When the researchers applied Freyja to their wastewater samples and compared the results to clinical data collected from around San Diego by SEARCH, they discovered that the tool detected variants of concern, including Alpha, Delta, and Omicron, in wastewater up to 14 days before it was reported clinically. The Mu (B.1.621) variant was detected in UC San Diego wastewater on July 27, 2021— four weeks before its first clinical detection on campus. And, using more recent data not included in the original study period, the team also reported that the Omicron variant could be detected at the Point Loma wastewater treatment plant—at an abundance of just over one percent of all SARS-CoV-2 viruses in a contributing population of over two million people— on November 27, 2021, 11 days before its clinical detection in the city.
“Wastewater contains a massive amount of very valuable information about our health, including these viral genomes that can let us track the course of a pandemic or epidemic,” says Karthikeyan.
“It took a lot of collaboration between public health and academic players to get this system established in San Diego, and now that we’ve shown its effectiveness, we hope it inspires other localities to use these tools,” adds Knight. “We’re also very excited about expanding them to pathogens beyond SARS-CoV-2.”
The researchers say they are continuing to improve upon the set of tools they use to analyze viruses in wastewater, but that the current suite of methods is already a leap forward from previous approaches. The same strategies could be used to not only track variants of SARS-CoV-2 but other human pathogens.
“When you rely on clinical sampling, you not only introduce a lot of socioeconomic and geographic bias into who is contributing to genomic surveillance data, but you also have the problem of asymptomatic people not getting tested and those who only use home tests not contributing to the pool of data,” says Levy. “But with wastewater, we don’t have those blind spots.”

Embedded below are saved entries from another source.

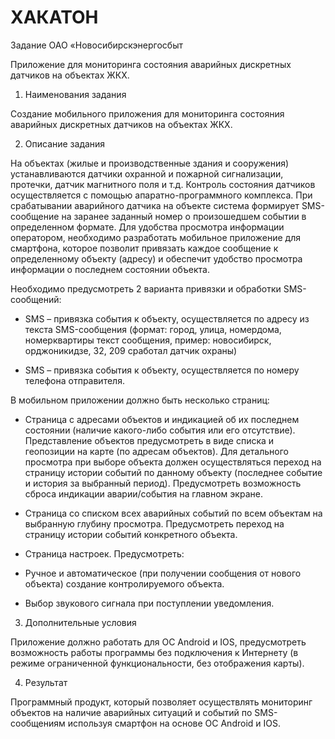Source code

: # ХАКАТОН

Задание ОАО «Новосибирскэнергосбыт

Приложение для мониторинга состояния аварийных дискретных датчиков на объектах ЖКХ.

1. Наименования задания

Создание мобильного приложения для мониторинга состояния аварийных дискретных датчиков на объектах ЖКХ.

2. Описание задания

На объектах (жилые и производственные здания и сооружения) устанавливаются датчики охранной и пожарной сигнализации, протечки, датчик магнитного поля и т.д. Контроль состояния датчиков осуществляется с помощью апаратно-программного комплекса. При срабатывании аварийного датчика на объекте система формирует SMS-сообщение на заранее заданный номер о произошедшем событии в определенном формате. Для удобства просмотра информации оператором, необходимо разработать мобильное приложение для смартфона, которое позволит привязать каждое сообщение к определенному объекту (адресу) и обеспечит удобство просмотра информации о последнем состоянии объекта.

Необходимо предусмотреть 2 варианта привязки и обработки SMS- сообщений:

* SMS – привязка события к объекту, осуществляется по адресу из текста SMS-сообщения (формат: город, улица, номердома, номерквартиры текст сообщения, пример: новосибирск, орджоникидзе, 32, 209 сработал датчик охраны)

* SMS – привязка события к объекту, осуществляется по номеру телефона отправителя.

В мобильном приложении должно быть несколько страниц:

* Страница с адресами объектов и индикацией об их последнем состоянии (наличие какого-либо события или его отсутствие). Представление объектов предусмотреть в виде списка и геопозиции на карте (по адресам объектов). Для детального просмотра при выборе объекта должен осуществляться переход на страницу истории событий по данному объекту (последнее событие и история за выбранный период). Предусмотреть возможность сброса индикации аварии/события на главном экране.

* Страница со списком всех аварийных событий по всем объектам на выбранную глубину просмотра. Предусмотреть переход на страницу истории событий конкретного объекта.

* Страница настроек. Предусмотреть:

* Ручное и автоматическое (при получении сообщения от нового объекта) создание контролируемого объекта.

* Выбор звукового сигнала при поступлении уведомления.

3. Дополнительные условия

Приложение должно работать для ОС Android и IOS, предусмотреть возможность работы программы без подключения к Интернету (в режиме ограниченной функциональности, без отображения карты).

4. Результат

Программный продукт, который позволяет осуществлять мониторинг объектов на наличие аварийных ситуаций и событий по SMS-сообщениям используя смартфон на основе ОС Android и IOS. 
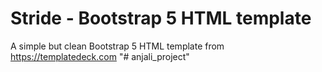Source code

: # Stride - Bootstrap 5 HTML template
A simple but clean Bootstrap 5 HTML template from https://templatedeck.com
"# anjali_project" 
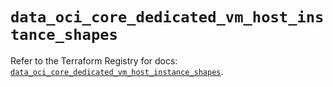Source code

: # `data_oci_core_dedicated_vm_host_instance_shapes`

Refer to the Terraform Registry for docs: [`data_oci_core_dedicated_vm_host_instance_shapes`](https://registry.terraform.io/providers/hashicorp/oci/7.19.0/docs/data-sources/core_dedicated_vm_host_instance_shapes).
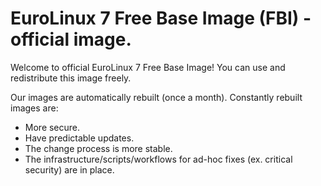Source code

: # EuroLinux 7 Free Base Image (FBI) - official image.

Welcome to official EuroLinux 7 Free Base Image! You can use and redistribute
this image freely.

Our images are automatically rebuilt (once a month). Constantly rebuilt images are:
- More secure.
- Have predictable updates. 
- The change process is more stable.
- The infrastructure/scripts/workflows for ad-hoc fixes (ex. critical security) are in place.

In addition to Levy, Karthikeyan, Andersen and Knight, authors of the study, “Wastewater sequencing uncovers early, cryptic SARS-CoV-2 variant transmission,” include Christine Aceves, Catelyn Anderson, Karthik Gangavarapu, Emory Hufbauer, Ezra Kurzban, Justin Lee, Nathaniel Matteson, Edyth Parker, Sarah Perkins, Karthik Ramesh, Refugio Robles-Sikisaka, Madison Schwab, Emily Spencer, Shirlee Wohl, Laura Nicholson, and Mark Zeller of Scripps Research, as well as collaborators at UC San Diego, Rady Children’s Institute for Genomic Medicine, Scripps Health, Sharp Healthcare, Helix, the County of San Diego Health and Human Services Agency, the California Department of Public Health, and the Centers for Disease Control and Prevention.
This work was supported by funding from the U.S. Centers for Disease Control and Prevention (75D30121P10258, 75D30120C09795), National Institutes of Health (5T32AI007244-38, 1DP1AT010885, S10OD026929), National Institute of Allergy and Infectious Diseases (3U19AI135995-03S2, U19AI135995, U01AI151812), National Center for Advancing Translational Sciences (UL1TR002550), the Conrad Prebys Foundation, National Science Foundation (RAPID 2029069), and the San Diego County Health and Human Services Agency.